# Understanding of Higher-Order Derivatives

1. Aug 22, 2009

### shaggymoods

Hey guys, so this may be a really silly question, but I'm trying to grasp a subtle point about higher-order derivatives of multivariable functions. In particular, suppose we have an infinitely differentiable function

$$f: \mathbb{R}^{n} \rightarrow \mathbb{R}$$

I know that the first derivative of this function is a linear map $$\lambda: \mathbb{R}^{n}\rightarrow\mathbb{R}$$. However, when we take the second-derivative of $$\lambda$$, some questions arise for me:

1.) If we are taking this derivative when considering $$\lambda$$ as a linear function, then we'd just get back $$\lambda$$, which isn't the case.

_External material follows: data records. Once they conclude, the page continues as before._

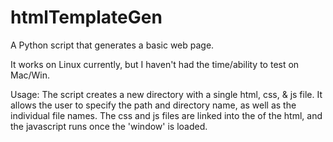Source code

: # htmlTemplateGen
A Python script that generates a basic web page.

It works on Linux currently, but I haven't had the time/ability to test on Mac/Win.

Usage:
  The script creates a new directory with a single html, css, & js file. It allows the user to specify the
path and directory name, as well as the individual file names. The css and js files are linked into the <head>
of the html, and the javascript runs once the 'window' is loaded.
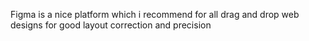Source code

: Figma is a nice platform  which i recommend for all drag and drop web designs for good layout correction and precision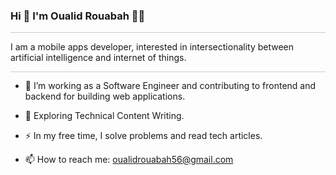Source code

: ### Hi 👋 I'm Oualid Rouabah  :man_technologist:
<hr style="border: none; height: 0.3px; background-color: #ccc; ">
I am a mobile apps developer, interested in intersectionality between artificial intelligence and internet of things.
<hr style="border: none; height: 0.3px; background-color: #ccc;">

- :telescope: I’m working as a Software Engineer and contributing to frontend and backend for building web applications.

- :seedling: Exploring Technical Content Writing.

- :zap: In my free time, I solve problems and read tech articles.

- :mailbox: How to reach me: <a href="mailto:oualidrouabah56@gmail.com">oualidrouabah56@gmail.com</a>
<!--
**oualidrouabah/oualidrouabah** is a ✨ _special_ ✨ repository because its `README.md` (this file) appears on your GitHub profile.

Here are some ideas to get you started:

- 🔭 I’m currently working on ...
- 🌱 I’m currently learning ...
- 👯 I’m looking to collaborate on ...
- 🤔 I’m looking for help with ...
- 💬 Ask me about ...
- 📫 How to reach me: ...
- 😄 Pronouns: ...
- ⚡ Fun fact: ...
-->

So how are we interpreting the first derivative when taking a second?

2.) In general, why do we say that $$D^{k}f:\mathbb{R}^{n^{k}}\rightarrow\mathbb{R}$$ and not $$D^{k}f:\mathbb{R}^{n}\rightarrow\mathbb{R}$$ ??

Thanks in advance.

2. Aug 22, 2009

### VKint

If $$f : \mathbb{R}^n \to \mathbb{R}$$, then the derivative of $$f$$ is a linear map $$\lambda : \mathbb{R}^n \to \mathbb{R}$$ at each point in $$\mathbb{R}^n$$. That is to say, the derivative of $$f$$, properly considered, is a map $$Df : \mathbb{R}^n \to L(\mathbb{R}^n, \mathbb{R})$$, where $$L(\mathbb{R}^n, \mathbb{R})$$ denotes the space of all linear maps $$\lambda : \mathbb{R}^n \to \mathbb{R}$$, which is just the dual of $$\mathbb{R}^n$$ (and is thus isomorphic to $$\mathbb{R}^n$$). The second derivative of $$f$$ is then a map $$D^2 f : \mathbb{R}^n \to L(\mathbb{R}^n, L(\mathbb{R}^n, \mathbb{R})) \cong L(\mathbb{R}^n, \mathbb{R}^n)$$, where $$L(\mathbb{R}^n, \mathbb{R}^n)$$ is the space of all $$n \times n$$ matrices, and is isomorphic to $$\mathbb{R}^{n^2}$$. (The output of the second derivative is usually called the Hessian matrix of $$f$$.) Continuing in this vein, you can show that $$D^k f$$ is a map from $$\mathbb{R}^n$$ to $$\mathbb{R}^{n^k}$$, not a map from $$\mathbb{R}^{n^k} \to \mathbb{R}$$ as you suggest in #2.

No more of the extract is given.